= What to do =
Every line from the one containing "- 貿易赤字和財政赤字是長期壓力" to the end of the listing below should be transcribed exactly, and no line outside that span should appear.

= Exercise inputs =
=== Begin Enclosure ===

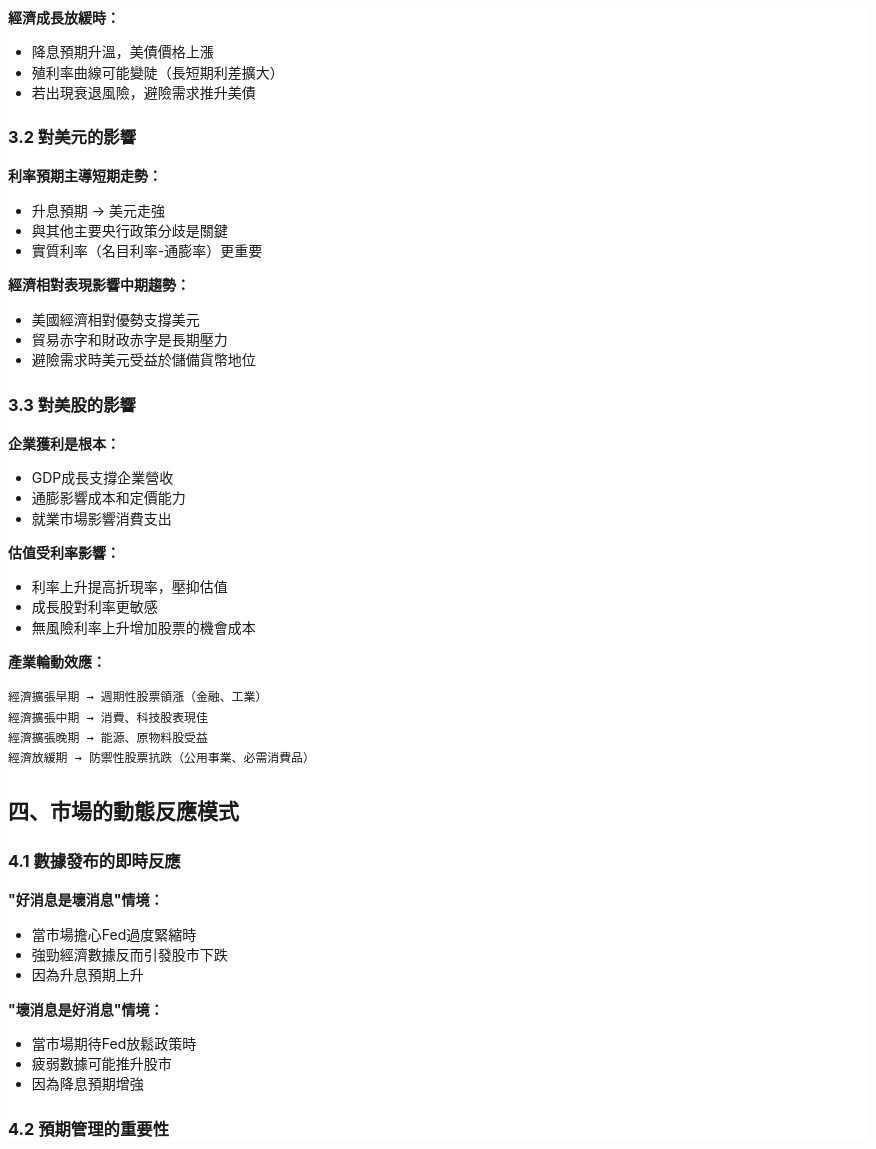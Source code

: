 **經濟成長放緩時：**
- 降息預期升溫，美債價格上漲
- 殖利率曲線可能變陡（長短期利差擴大）
- 若出現衰退風險，避險需求推升美債

### 3.2 對美元的影響

**利率預期主導短期走勢：**
- 升息預期 → 美元走強
- 與其他主要央行政策分歧是關鍵
- 實質利率（名目利率-通膨率）更重要

**經濟相對表現影響中期趨勢：**
- 美國經濟相對優勢支撐美元
- 貿易赤字和財政赤字是長期壓力
- 避險需求時美元受益於儲備貨幣地位

### 3.3 對美股的影響

**企業獲利是根本：**
- GDP成長支撐企業營收
- 通膨影響成本和定價能力
- 就業市場影響消費支出

**估值受利率影響：**
- 利率上升提高折現率，壓抑估值
- 成長股對利率更敏感
- 無風險利率上升增加股票的機會成本

**產業輪動效應：**
```
經濟擴張早期 → 週期性股票領漲（金融、工業）
經濟擴張中期 → 消費、科技股表現佳
經濟擴張晚期 → 能源、原物料股受益
經濟放緩期 → 防禦性股票抗跌（公用事業、必需消費品）
```

## 四、市場的動態反應模式

### 4.1 數據發布的即時反應

**"好消息是壞消息"情境：**
- 當市場擔心Fed過度緊縮時
- 強勁經濟數據反而引發股市下跌
- 因為升息預期上升

**"壞消息是好消息"情境：**
- 當市場期待Fed放鬆政策時
- 疲弱數據可能推升股市
- 因為降息預期增強

### 4.2 預期管理的重要性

=== End Enclosure ===

= Result of this task =
- 貿易赤字和財政赤字是長期壓力
- 避險需求時美元受益於儲備貨幣地位

### 3.3 對美股的影響

**企業獲利是根本：**
- GDP成長支撐企業營收
- 通膨影響成本和定價能力
- 就業市場影響消費支出

**估值受利率影響：**
- 利率上升提高折現率，壓抑估值
- 成長股對利率更敏感
- 無風險利率上升增加股票的機會成本

**產業輪動效應：**
```
經濟擴張早期 → 週期性股票領漲（金融、工業）
經濟擴張中期 → 消費、科技股表現佳
經濟擴張晚期 → 能源、原物料股受益
經濟放緩期 → 防禦性股票抗跌（公用事業、必需消費品）
```

## 四、市場的動態反應模式

### 4.1 數據發布的即時反應

**"好消息是壞消息"情境：**
- 當市場擔心Fed過度緊縮時
- 強勁經濟數據反而引發股市下跌
- 因為升息預期上升

**"壞消息是好消息"情境：**
- 當市場期待Fed放鬆政策時
- 疲弱數據可能推升股市
- 因為降息預期增強

### 4.2 預期管理的重要性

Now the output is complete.